THE DATA.
---
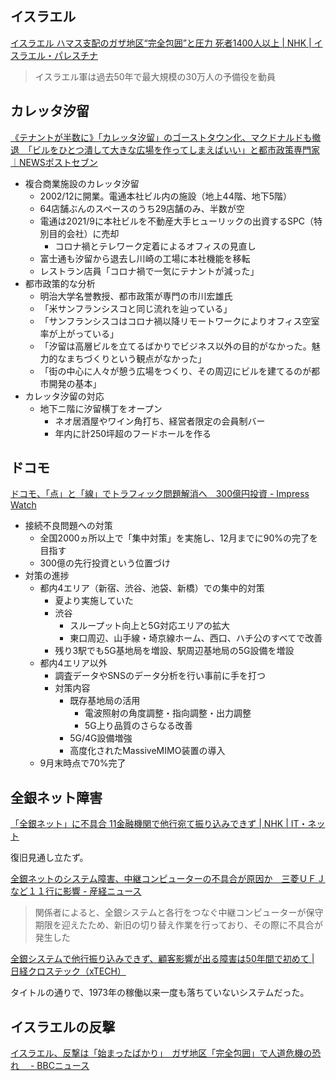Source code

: ## イスラエル

[イスラエル ハマス支配のガザ地区“完全包囲”と圧力 死者1400人以上 | NHK | イスラエル・パレスチナ](https://www3.nhk.or.jp/news/html/20231010/k10014220311000.html)


> イスラエル軍は過去50年で最大規模の30万人の予備役を動員

## カレッタ汐留

[《テナントが半数に》「カレッタ汐留」のゴーストタウン化、マクドナルドも撤退　「ビルをひとつ潰して大きな広場を作ってしまえばいい」と都市政策専門家｜NEWSポストセブン](https://www.news-postseven.com/archives/20231010_1910530.html?DETAIL)

- 複合商業施設のカレッタ汐留
  - 2002/12に開業。電通本社ビル内の施設（地上44階、地下5階）
  - 64店舗ぶんのスペースのうち29店舗のみ、半数が空
  - 電通は2021/9に本社ビルを不動産大手ヒューリックの出資するSPC（特別目的会社）に売却
    - コロナ禍とテレワーク定着によるオフィスの見直し
  - 富士通も汐留から退去し川崎の工場に本社機能を移転
  - レストラン店員「コロナ禍で一気にテナントが減った」
- 都市政策的な分析
  - 明治大学名誉教授、都市政策が専門の市川宏雄氏
  - 「米サンフランシスコと同じ流れを辿っている」
  - 「サンフランシスコはコロナ禍以降リモートワークによりオフィス空室率が上がっている」
  - 「汐留は高層ビルを立てるばかりでビジネス以外の目的がなかった。魅力的なまちづくりという観点がなかった」
  - 「街の中心に人々が憩う広場をつくり、その周辺にビルを建てるのが都市開発の基本」
- カレッタ汐留の対応
  - 地下ニ階に汐留横丁をオープン
    - ネオ居酒屋やワイン角打ち、経営者限定の会員制バー
    - 年内に計250坪超のフードホールを作る

## ドコモ

[ドコモ、「点」と「線」でトラフィック問題解消へ　300億円投資 - Impress Watch](https://www.watch.impress.co.jp/docs/news/1537769.html)

- 接続不良問題への対策
  - 全国2000ヵ所以上で「集中対策」を実施し、12月までに90%の完了を目指す
  - 300億の先行投資という位置づけ
- 対策の進捗
  - 都内4エリア（新宿、渋谷、池袋、新橋）での集中的対策
    - 夏より実施していた
    - 渋谷
      - スループット向上と5G対応エリアの拡大
      - 東口周辺、山手線・埼京線ホーム、西口、ハチ公のすべてで改善
    - 残り3駅でも5G基地局を増設、駅周辺基地局の5G設備を増設
  - 都内4エリア以外
    - 調査データやSNSのデータ分析を行い事前に手を打つ
    - 対策内容
      - 既存基地局の活用
        - 電波照射の角度調整・指向調整・出力調整
        - 5G上り品質のさらなる改善
      - 5G/4G設備増強
      - 高度化されたMassiveMIMO装置の導入
  - 9月末時点で70%完了

## 全銀ネット障害

[「全銀ネット」に不具合 11金融機関で他行宛て振り込みできず | NHK | IT・ネット](https://www3.nhk.or.jp/news/html/20231010/k10014220441000.html)

復旧見通し立たず。

[全銀ネットのシステム障害、中継コンピューターの不具合が原因か　三菱ＵＦＪなど１１行に影響 - 産経ニュース](https://www.sankei.com/article/20231010-MKLGCLAFSNOJFENKHK55FLH6PA/)

> 関係者によると、全銀システムと各行をつなぐ中継コンピューターが保守期限を迎えたため、新旧の切り替え作業を行っており、その際に不具合が発生した

[全銀システムで他行振り込みできず、顧客影響が出る障害は50年間で初めて | 日経クロステック（xTECH）](https://xtech.nikkei.com/atcl/nxt/news/18/16068/)

タイトルの通りで、1973年の稼働以来一度も落ちていないシステムだった。

## イスラエルの反撃

[イスラエル、反撃は「始まったばかり」　ガザ地区「完全包囲」で人道危機の恐れ　 - BBCニュース](https://www.bbc.com/japanese/67061974)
---
ACTIVITY. The expected answer is every line in the data above that carries the string "完全包囲".

EXPECTED OUTPUT.
[イスラエル ハマス支配のガザ地区“完全包囲”と圧力 死者1400人以上 | NHK | イスラエル・パレスチナ](https://www3.nhk.or.jp/news/html/20231010/k10014220311000.html)
[イスラエル、反撃は「始まったばかり」　ガザ地区「完全包囲」で人道危機の恐れ　 - BBCニュース](https://www.bbc.com/japanese/67061974)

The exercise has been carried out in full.